The critical question is whether these achievements are sustainable.

Looking purely at economic fundamentals, Brazil is poised to reap a greater share of the world food trade. It is one of the few countries that—despite enormous progress—still has a large, under-utilized agricultural area. These areas could be tapped for food production after a relatively low-cost investment in soil improvement and fertilization.  Best of all, it could be done without adding further pressure to environmentally sensitive ecosystems. That said, converting land to agricultural use always becomes a political discussion, as farmers, environmentalists and other interests discuss the relative economic benefits and the ecological costs.

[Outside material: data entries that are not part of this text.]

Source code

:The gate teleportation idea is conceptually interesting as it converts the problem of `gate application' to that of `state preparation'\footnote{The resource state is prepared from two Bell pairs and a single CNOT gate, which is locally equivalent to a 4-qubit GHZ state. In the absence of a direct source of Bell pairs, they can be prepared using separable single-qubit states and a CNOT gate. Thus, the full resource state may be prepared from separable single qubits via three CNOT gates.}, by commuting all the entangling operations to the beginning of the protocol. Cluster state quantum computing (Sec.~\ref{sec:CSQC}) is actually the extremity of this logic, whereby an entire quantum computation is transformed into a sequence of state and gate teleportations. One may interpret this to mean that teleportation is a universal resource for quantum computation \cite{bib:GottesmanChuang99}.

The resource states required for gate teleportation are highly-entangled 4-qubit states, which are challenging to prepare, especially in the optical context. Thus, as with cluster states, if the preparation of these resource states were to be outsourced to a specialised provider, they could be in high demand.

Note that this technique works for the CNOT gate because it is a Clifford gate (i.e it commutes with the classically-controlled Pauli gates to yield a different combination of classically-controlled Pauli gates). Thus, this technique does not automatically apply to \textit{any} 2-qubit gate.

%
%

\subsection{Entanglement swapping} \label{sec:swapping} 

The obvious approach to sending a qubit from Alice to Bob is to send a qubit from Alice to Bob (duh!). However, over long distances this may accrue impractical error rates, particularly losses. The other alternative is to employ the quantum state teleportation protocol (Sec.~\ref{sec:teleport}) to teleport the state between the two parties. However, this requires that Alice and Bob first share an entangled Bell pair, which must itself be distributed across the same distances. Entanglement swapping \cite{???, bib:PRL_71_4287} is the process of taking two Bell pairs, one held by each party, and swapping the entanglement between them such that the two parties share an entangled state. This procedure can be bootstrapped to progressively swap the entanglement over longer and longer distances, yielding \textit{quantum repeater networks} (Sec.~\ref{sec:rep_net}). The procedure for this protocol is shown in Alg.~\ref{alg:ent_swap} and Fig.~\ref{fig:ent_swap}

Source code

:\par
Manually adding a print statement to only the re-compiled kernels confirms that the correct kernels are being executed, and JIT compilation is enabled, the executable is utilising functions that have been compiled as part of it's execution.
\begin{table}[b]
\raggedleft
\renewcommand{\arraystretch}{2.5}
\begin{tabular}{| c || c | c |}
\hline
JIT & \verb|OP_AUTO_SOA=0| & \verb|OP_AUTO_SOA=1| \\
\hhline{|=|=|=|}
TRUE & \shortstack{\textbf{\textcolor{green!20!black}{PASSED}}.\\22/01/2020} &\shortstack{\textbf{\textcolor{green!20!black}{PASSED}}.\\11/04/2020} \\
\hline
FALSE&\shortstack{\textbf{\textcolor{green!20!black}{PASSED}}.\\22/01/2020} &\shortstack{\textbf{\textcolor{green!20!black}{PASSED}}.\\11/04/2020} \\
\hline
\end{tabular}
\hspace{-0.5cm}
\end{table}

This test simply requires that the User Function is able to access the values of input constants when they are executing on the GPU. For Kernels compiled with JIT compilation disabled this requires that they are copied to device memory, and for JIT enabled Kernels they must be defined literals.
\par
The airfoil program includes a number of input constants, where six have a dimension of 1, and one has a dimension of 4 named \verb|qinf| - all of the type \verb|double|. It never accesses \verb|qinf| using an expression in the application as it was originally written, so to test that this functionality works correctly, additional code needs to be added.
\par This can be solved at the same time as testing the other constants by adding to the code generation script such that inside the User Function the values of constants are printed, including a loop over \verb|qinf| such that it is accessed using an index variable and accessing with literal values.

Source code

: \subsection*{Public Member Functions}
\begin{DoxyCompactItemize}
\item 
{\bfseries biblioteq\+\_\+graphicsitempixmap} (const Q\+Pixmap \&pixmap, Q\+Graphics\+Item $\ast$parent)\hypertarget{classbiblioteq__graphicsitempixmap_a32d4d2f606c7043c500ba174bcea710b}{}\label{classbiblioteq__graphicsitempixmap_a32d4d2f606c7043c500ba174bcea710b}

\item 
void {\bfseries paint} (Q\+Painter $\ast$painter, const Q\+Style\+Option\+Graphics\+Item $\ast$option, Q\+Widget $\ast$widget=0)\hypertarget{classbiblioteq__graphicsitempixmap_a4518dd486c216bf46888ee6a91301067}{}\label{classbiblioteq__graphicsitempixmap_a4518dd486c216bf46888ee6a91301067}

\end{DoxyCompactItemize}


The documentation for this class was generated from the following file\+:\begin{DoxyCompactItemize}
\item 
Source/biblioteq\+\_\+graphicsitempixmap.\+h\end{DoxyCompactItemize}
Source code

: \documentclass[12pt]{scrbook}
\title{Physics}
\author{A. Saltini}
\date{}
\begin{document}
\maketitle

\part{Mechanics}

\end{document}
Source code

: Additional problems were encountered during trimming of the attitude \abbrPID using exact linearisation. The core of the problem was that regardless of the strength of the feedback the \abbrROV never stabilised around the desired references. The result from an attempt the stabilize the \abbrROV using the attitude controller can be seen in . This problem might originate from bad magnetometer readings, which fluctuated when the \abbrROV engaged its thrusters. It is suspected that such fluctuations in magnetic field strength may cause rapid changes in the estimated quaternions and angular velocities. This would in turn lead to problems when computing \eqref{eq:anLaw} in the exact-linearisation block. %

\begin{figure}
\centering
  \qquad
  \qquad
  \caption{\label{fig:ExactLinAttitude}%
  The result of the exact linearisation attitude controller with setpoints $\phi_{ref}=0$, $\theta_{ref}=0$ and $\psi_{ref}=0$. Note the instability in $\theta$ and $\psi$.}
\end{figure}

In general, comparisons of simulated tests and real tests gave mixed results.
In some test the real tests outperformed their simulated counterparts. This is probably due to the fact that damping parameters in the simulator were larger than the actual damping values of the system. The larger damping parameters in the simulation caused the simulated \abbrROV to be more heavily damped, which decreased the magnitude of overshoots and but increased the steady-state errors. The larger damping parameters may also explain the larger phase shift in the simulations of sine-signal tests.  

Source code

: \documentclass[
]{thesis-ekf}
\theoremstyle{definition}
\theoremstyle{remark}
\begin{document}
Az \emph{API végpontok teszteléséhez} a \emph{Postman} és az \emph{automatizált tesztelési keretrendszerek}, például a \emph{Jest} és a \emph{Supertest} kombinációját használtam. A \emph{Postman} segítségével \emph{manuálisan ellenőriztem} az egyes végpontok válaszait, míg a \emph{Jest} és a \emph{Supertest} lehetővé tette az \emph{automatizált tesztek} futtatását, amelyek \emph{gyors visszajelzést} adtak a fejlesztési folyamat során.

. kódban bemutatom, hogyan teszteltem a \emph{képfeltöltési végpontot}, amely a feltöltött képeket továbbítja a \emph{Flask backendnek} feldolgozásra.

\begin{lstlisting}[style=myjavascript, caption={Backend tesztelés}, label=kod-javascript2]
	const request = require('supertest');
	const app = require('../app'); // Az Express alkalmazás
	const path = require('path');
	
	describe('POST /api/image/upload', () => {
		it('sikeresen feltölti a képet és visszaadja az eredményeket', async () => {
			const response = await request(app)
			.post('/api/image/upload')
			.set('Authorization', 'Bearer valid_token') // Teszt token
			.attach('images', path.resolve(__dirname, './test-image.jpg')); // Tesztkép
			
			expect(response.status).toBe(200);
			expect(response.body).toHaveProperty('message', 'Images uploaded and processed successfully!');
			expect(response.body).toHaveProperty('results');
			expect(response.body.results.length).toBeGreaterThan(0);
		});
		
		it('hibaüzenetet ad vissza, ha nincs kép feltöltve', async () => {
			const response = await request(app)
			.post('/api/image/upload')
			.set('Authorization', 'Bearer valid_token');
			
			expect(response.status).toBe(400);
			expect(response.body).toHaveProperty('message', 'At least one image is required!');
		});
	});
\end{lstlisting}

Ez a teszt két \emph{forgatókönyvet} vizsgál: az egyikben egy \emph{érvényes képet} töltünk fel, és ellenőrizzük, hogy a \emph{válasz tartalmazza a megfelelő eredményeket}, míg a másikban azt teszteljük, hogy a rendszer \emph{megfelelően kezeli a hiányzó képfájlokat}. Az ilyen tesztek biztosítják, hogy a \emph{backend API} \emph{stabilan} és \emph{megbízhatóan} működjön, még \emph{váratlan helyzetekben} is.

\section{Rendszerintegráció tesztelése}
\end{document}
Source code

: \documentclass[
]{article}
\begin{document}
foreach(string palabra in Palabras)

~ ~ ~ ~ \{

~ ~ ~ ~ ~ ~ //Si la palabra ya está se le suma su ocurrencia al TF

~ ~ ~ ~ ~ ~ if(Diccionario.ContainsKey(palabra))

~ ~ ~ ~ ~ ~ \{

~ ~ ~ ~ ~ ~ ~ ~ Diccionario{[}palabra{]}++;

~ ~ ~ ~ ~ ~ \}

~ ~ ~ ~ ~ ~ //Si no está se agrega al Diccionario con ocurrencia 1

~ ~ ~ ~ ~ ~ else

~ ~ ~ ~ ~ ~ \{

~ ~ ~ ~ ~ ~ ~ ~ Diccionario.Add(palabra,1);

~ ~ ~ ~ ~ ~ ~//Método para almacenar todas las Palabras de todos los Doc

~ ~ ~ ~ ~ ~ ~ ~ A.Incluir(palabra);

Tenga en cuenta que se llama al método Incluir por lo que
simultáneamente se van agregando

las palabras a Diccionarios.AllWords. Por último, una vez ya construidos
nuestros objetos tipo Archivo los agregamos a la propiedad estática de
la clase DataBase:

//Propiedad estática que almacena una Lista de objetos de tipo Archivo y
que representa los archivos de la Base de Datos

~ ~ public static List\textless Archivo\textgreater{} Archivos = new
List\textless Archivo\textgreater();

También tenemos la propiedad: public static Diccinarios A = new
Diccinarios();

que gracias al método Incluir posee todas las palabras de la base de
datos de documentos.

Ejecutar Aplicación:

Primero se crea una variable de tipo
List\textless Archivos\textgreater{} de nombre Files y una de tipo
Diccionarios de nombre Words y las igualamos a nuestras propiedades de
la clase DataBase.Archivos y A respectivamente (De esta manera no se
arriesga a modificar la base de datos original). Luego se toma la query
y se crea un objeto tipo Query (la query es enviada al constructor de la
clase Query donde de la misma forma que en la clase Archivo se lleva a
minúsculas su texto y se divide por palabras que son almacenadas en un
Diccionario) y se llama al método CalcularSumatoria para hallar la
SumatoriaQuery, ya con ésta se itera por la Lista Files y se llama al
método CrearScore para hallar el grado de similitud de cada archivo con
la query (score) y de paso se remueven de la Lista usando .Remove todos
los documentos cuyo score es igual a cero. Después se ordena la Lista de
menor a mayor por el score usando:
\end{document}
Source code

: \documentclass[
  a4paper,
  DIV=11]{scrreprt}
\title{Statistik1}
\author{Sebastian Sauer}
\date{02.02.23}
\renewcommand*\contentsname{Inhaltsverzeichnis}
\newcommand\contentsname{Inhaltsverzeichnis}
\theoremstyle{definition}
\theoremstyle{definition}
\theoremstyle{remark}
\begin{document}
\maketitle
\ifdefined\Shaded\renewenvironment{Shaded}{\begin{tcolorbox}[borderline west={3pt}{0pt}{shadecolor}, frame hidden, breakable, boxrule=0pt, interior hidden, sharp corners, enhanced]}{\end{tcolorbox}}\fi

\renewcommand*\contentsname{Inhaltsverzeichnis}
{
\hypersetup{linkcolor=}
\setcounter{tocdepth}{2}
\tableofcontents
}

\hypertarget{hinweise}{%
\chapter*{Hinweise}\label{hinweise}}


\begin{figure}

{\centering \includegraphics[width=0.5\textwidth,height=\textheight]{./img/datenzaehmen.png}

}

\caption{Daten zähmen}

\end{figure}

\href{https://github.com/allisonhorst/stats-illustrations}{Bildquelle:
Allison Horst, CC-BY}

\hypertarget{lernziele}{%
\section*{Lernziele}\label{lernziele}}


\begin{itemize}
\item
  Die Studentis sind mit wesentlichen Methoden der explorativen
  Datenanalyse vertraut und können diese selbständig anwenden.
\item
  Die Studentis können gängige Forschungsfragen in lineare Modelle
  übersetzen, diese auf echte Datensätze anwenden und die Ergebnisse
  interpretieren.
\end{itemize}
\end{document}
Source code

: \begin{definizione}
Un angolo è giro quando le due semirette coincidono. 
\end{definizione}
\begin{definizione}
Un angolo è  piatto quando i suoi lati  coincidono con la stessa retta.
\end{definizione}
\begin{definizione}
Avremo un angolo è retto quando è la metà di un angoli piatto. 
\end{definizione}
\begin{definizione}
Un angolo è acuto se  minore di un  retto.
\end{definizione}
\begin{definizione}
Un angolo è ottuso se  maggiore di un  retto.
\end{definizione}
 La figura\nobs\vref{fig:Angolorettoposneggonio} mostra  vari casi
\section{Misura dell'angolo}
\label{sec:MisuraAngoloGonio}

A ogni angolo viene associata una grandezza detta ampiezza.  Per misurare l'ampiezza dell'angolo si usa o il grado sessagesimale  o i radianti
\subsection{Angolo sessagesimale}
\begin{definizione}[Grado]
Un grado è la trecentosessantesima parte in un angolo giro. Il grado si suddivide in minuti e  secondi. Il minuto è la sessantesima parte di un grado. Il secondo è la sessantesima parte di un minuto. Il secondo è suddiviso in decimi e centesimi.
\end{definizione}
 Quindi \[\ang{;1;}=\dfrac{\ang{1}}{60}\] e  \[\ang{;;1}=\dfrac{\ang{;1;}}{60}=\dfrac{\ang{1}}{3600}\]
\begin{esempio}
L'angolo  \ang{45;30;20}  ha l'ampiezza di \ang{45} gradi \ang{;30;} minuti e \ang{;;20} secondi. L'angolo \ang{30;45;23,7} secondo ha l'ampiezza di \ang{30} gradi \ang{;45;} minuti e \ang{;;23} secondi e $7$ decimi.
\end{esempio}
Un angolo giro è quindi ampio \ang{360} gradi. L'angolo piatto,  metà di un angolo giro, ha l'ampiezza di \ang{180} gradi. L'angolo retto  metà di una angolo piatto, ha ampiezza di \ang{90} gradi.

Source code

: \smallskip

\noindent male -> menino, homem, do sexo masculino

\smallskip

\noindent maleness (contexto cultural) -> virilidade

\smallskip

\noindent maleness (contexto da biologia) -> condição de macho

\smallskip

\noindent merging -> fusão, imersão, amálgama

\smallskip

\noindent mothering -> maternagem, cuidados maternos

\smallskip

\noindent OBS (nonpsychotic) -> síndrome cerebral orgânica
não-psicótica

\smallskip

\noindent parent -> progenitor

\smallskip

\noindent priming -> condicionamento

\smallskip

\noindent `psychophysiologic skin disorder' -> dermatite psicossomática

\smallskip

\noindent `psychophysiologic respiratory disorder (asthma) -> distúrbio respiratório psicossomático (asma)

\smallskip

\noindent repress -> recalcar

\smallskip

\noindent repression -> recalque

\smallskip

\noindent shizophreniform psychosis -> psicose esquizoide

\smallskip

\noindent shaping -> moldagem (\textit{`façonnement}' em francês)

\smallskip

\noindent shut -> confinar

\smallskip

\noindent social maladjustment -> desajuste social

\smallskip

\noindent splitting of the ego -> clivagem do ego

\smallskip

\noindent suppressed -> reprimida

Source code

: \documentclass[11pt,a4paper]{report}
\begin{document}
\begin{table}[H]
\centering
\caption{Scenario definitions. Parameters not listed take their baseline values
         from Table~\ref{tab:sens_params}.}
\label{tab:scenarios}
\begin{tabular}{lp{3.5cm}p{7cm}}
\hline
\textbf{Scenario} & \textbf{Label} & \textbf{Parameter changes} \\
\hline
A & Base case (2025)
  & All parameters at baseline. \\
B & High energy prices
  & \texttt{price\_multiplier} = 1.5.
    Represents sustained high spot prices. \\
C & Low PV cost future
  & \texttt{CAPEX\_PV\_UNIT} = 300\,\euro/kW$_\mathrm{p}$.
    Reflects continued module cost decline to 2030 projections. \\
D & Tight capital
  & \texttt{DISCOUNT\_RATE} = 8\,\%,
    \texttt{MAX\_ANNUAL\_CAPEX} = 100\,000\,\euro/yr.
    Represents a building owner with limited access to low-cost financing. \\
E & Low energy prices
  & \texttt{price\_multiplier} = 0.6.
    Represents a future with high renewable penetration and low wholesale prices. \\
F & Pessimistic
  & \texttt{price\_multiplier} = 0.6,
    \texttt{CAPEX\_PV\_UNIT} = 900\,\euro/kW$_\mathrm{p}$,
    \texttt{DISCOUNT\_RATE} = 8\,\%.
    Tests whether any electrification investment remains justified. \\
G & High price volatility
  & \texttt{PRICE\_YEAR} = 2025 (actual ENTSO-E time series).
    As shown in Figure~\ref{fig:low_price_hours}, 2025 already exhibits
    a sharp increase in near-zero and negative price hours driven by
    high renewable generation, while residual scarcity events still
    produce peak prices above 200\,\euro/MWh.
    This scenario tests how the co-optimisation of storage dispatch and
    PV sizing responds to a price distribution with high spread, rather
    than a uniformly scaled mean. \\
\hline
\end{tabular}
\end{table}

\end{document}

But there are still challenges.  Tapping Brazil’s substantial agricultural potential also means modernizing logistics and transportation, and addressing the burdensome and conflicting regulations and policies for infrastructure investment. The Brazilian model, based on government control, is inefficient and cannot keep pace with private sector demands. Legislation to facilitate and encourage private-sector investment in the construction and administration of roads, ports and airports is crucial. For example, 60 percent of agricultural production is transported by truck, but only 10 percent of roads are paved. If infrastructure upgrades do not occur immediately, with projects often taking years to complete, the agricultural sector will stagnate or decline.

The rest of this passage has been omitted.